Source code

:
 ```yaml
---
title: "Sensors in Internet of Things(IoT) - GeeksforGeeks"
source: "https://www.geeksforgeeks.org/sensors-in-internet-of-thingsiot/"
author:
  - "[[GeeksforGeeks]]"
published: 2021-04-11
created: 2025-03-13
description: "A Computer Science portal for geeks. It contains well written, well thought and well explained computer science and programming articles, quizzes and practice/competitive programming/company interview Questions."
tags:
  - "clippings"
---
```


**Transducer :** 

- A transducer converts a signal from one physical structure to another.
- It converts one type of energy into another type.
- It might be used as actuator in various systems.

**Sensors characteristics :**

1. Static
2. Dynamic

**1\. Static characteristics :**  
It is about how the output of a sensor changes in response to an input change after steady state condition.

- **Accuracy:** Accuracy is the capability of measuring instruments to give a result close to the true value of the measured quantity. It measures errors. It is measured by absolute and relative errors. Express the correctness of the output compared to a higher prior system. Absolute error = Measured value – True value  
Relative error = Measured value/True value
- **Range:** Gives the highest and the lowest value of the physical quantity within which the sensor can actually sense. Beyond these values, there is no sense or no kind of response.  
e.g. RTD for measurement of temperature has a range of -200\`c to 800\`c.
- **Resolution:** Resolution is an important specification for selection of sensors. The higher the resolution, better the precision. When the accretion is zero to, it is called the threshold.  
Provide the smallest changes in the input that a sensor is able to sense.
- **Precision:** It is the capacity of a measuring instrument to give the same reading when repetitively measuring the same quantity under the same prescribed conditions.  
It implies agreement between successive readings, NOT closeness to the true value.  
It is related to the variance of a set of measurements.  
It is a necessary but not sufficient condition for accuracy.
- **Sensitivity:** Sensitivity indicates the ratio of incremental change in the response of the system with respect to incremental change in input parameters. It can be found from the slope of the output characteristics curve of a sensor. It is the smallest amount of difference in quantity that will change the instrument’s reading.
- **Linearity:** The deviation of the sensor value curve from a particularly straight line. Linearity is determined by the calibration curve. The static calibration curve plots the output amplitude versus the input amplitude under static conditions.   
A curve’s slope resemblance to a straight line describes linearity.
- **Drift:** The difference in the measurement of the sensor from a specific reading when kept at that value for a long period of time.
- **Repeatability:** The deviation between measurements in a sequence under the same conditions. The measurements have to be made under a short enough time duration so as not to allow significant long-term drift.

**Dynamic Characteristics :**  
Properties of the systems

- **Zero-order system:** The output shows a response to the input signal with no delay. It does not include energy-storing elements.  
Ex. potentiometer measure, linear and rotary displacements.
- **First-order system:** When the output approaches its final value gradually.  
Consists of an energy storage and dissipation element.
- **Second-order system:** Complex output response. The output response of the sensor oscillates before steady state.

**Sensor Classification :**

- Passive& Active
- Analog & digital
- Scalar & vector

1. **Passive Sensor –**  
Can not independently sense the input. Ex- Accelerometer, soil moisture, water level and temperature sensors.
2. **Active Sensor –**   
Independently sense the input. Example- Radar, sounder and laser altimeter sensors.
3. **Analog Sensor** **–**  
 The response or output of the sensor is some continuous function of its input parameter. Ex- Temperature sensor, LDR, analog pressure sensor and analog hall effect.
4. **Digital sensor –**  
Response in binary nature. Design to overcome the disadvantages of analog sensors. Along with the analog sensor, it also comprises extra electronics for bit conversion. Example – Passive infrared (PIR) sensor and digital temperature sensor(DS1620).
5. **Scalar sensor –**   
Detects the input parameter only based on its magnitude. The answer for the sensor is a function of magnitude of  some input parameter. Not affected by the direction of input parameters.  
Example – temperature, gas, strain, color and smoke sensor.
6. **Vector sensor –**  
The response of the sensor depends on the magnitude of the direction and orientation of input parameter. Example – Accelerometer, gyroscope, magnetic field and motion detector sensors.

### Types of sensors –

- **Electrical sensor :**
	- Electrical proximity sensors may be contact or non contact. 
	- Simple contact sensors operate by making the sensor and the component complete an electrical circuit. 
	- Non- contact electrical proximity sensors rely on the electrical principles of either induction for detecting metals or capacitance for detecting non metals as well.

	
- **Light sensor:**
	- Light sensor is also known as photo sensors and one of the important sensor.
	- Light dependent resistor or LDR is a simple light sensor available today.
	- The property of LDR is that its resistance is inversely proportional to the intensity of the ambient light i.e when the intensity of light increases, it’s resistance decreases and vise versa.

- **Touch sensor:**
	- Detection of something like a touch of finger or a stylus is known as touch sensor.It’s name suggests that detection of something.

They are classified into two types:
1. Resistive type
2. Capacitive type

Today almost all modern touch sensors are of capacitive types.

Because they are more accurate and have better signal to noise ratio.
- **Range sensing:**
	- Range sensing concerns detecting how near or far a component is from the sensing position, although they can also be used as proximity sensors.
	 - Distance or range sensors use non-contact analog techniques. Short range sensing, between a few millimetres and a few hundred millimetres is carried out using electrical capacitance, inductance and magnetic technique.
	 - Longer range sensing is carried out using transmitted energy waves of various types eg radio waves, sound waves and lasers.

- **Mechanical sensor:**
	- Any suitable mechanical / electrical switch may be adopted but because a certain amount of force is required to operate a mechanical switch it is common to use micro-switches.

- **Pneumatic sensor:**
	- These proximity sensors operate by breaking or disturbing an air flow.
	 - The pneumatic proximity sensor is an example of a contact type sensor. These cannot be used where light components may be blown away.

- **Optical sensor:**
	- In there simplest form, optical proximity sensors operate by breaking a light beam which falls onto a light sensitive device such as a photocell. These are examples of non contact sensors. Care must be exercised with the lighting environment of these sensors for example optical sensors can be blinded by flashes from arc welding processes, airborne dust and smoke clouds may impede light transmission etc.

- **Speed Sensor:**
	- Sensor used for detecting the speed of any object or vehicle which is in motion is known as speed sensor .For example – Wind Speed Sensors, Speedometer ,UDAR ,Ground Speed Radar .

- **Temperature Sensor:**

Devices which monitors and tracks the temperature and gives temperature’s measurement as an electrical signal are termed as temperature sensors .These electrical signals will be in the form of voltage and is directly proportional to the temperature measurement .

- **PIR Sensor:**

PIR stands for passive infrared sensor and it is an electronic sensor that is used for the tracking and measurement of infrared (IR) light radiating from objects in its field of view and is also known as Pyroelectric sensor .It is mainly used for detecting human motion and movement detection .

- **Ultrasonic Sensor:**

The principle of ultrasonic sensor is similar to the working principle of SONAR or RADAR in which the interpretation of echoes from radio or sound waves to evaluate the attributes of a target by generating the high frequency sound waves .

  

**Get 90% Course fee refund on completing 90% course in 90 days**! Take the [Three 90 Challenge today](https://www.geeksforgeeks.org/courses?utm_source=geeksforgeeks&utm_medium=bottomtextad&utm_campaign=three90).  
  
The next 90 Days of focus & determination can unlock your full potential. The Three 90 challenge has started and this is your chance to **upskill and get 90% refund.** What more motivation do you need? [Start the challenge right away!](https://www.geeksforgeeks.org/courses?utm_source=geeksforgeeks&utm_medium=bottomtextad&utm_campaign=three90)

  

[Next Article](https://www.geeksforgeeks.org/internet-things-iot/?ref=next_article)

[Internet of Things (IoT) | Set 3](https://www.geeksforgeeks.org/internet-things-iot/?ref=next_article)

### Exercise instructions
Given the records above, restate word for word only the lines starting at the one with "- Non- contact" and ending at the one with "- **Optical sensor:**".

### Solution below
	- Non- contact electrical proximity sensors rely on the electrical principles of either induction for detecting metals or capacitance for detecting non metals as well.

	
- **Light sensor:**
	- Light sensor is also known as photo sensors and one of the important sensor.
	- Light dependent resistor or LDR is a simple light sensor available today.
	- The property of LDR is that its resistance is inversely proportional to the intensity of the ambient light i.e when the intensity of light increases, it’s resistance decreases and vise versa.

- **Touch sensor:**
	- Detection of something like a touch of finger or a stylus is known as touch sensor.It’s name suggests that detection of something.

They are classified into two types:
1. Resistive type
2. Capacitive type

Today almost all modern touch sensors are of capacitive types.

Because they are more accurate and have better signal to noise ratio.
- **Range sensing:**
	- Range sensing concerns detecting how near or far a component is from the sensing position, although they can also be used as proximity sensors.
	 - Distance or range sensors use non-contact analog techniques. Short range sensing, between a few millimetres and a few hundred millimetres is carried out using electrical capacitance, inductance and magnetic technique.
	 - Longer range sensing is carried out using transmitted energy waves of various types eg radio waves, sound waves and lasers.

- **Mechanical sensor:**
	- Any suitable mechanical / electrical switch may be adopted but because a certain amount of force is required to operate a mechanical switch it is common to use micro-switches.

- **Pneumatic sensor:**
	- These proximity sensors operate by breaking or disturbing an air flow.
	 - The pneumatic proximity sensor is an example of a contact type sensor. These cannot be used where light components may be blown away.

- **Optical sensor:**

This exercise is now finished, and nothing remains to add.